Matt Hougan started as a freelance writer for IndexUniverse (now ETF.com) in 2006 and worked his way up to CEO. He joined Informa after that company bought ETF.com’s events division, powering the largest ETF conference on the planet, Inside ETFs. Now he’s working as global head of research at Bitwise Asset Management, creator of the world’s first cryptocurrency index fund. InvestmentNews senior columnist John Waggoner spoke with Mr. Hougan this week to talk about the leap from ETFs to cryptocurrency.
John Waggoner: This seems like an awfully big change from the ETF world.
Matt Hougan: It is a big change, but it rhymes with my history. There are a lot of analogs with my ETF journey. Though I’ve gone from working with hundreds of people at Informa to a staff of seven folks here in San Francisco.
JW: Tell me about the fund.
MH: It’s a limited partnership. Our index and our fund track the 10 largest cryptocurrencies by their inflation-adjusted market cap. And we base that on their size five years from now, because most cryptocurrencies work on a planned issuance pattern. The index captures about 80% of the market cap.
The industry has a massively long tail, given the number of smaller coins. Those are subject to manipulation, they’re illiquid, and difficult to trade. It’s a little like the early days of emerging markets, when the major indexes excluded small-cap stocks because they were illiquid and hard to trade. Cryptocurrency is an emerging frontier-stock kind of asset class, with a huge variation in returns. People who buy bitcoin alone are crazy. It’s like buying Apple and calling that your equity portfolio. Our goal as a business is to make it easy and convenient to buy and sell, and, in the world of crypto, cheap.
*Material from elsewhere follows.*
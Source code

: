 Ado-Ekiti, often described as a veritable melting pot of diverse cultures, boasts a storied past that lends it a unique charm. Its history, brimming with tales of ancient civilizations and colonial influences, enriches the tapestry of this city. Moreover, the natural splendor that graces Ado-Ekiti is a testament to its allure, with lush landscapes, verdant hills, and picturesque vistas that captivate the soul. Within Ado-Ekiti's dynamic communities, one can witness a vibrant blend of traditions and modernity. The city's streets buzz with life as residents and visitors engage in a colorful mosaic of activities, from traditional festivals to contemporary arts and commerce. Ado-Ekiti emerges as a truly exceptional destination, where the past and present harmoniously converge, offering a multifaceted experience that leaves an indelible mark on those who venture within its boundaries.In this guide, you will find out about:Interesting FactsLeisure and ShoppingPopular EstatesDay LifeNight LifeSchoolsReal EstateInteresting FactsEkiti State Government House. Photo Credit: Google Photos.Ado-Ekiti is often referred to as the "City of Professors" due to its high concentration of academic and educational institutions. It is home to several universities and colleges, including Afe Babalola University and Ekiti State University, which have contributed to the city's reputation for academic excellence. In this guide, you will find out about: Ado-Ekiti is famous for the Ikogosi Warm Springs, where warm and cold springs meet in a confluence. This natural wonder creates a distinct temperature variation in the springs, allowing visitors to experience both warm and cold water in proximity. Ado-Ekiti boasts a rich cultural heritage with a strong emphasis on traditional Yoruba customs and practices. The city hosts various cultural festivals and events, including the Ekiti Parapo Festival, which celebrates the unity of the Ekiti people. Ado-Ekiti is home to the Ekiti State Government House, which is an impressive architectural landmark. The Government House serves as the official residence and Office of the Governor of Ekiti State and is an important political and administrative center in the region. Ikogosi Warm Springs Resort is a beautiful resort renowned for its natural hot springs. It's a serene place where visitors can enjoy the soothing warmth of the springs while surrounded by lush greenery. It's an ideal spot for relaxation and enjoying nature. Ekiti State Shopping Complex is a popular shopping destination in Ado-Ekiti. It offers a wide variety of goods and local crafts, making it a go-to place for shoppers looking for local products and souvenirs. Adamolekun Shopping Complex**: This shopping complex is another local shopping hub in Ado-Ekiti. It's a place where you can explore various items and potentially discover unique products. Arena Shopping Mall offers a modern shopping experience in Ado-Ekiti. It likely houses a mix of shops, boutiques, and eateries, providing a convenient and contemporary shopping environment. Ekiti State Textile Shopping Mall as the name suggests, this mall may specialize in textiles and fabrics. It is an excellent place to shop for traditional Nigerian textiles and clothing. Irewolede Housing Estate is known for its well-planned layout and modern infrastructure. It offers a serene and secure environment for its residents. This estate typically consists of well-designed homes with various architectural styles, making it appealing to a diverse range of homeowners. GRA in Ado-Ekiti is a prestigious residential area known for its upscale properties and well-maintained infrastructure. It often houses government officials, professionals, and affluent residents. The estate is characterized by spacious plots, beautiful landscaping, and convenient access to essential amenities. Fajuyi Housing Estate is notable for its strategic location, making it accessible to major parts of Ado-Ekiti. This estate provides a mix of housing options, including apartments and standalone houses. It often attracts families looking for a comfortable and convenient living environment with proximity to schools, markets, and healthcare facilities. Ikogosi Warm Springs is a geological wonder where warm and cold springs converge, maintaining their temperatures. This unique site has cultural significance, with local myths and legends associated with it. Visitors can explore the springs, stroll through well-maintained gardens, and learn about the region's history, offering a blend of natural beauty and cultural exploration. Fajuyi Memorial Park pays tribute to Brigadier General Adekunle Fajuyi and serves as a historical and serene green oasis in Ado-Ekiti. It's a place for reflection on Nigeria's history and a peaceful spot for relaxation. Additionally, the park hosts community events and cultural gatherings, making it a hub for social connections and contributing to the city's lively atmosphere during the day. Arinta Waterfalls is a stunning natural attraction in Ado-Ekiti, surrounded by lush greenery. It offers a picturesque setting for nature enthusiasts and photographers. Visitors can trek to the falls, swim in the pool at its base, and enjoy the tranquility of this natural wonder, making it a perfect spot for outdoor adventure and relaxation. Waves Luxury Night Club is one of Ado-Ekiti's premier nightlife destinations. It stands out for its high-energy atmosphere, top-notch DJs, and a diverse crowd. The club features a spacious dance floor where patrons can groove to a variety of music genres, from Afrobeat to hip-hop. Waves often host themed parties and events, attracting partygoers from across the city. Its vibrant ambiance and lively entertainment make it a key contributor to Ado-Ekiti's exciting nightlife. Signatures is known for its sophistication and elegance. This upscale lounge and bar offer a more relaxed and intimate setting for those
The fund charges 2.5% in annual fees, which is a lot, but way less than a two and twenty hedge fund charges. Custody costs are extreme. It’s like storing gold, but a bit more difficult. Crypto is basically a bearer instrument, so you need computers that have never been connected to the internet and multi-signature protocols. I can’t wait for more custodians to come into the space.
JW: Who can invest in it?
MH: It’s for accredited investors, and those registered under the Securities Act of 1933 with a JOBS Act exemption. We have to verify each investor. The burden is on us to make sure it’s appropriate for them, because it’s the early stages of a risk market.
JW: Do you think we’ll ever see a bitcoin ETF?
MH: Eventually, I’m certain we will. When that time comes, it will be a good thing for investors. Pricing is a real issue. There is no agreed-upon cost for bitcoin and Etherium and the price variations on different exchanges can be significant. We use volume-weighted prices from multiple exchanges and screen for erroneous prices — these are young data streams. Pricing disparities are less significant in bitcoin, but as you move down the sector, to Eos and really to more obscure coins, pricing and consistency of pricing is something you have to think about. A fund needs to be rules-based, trustworthy and verified.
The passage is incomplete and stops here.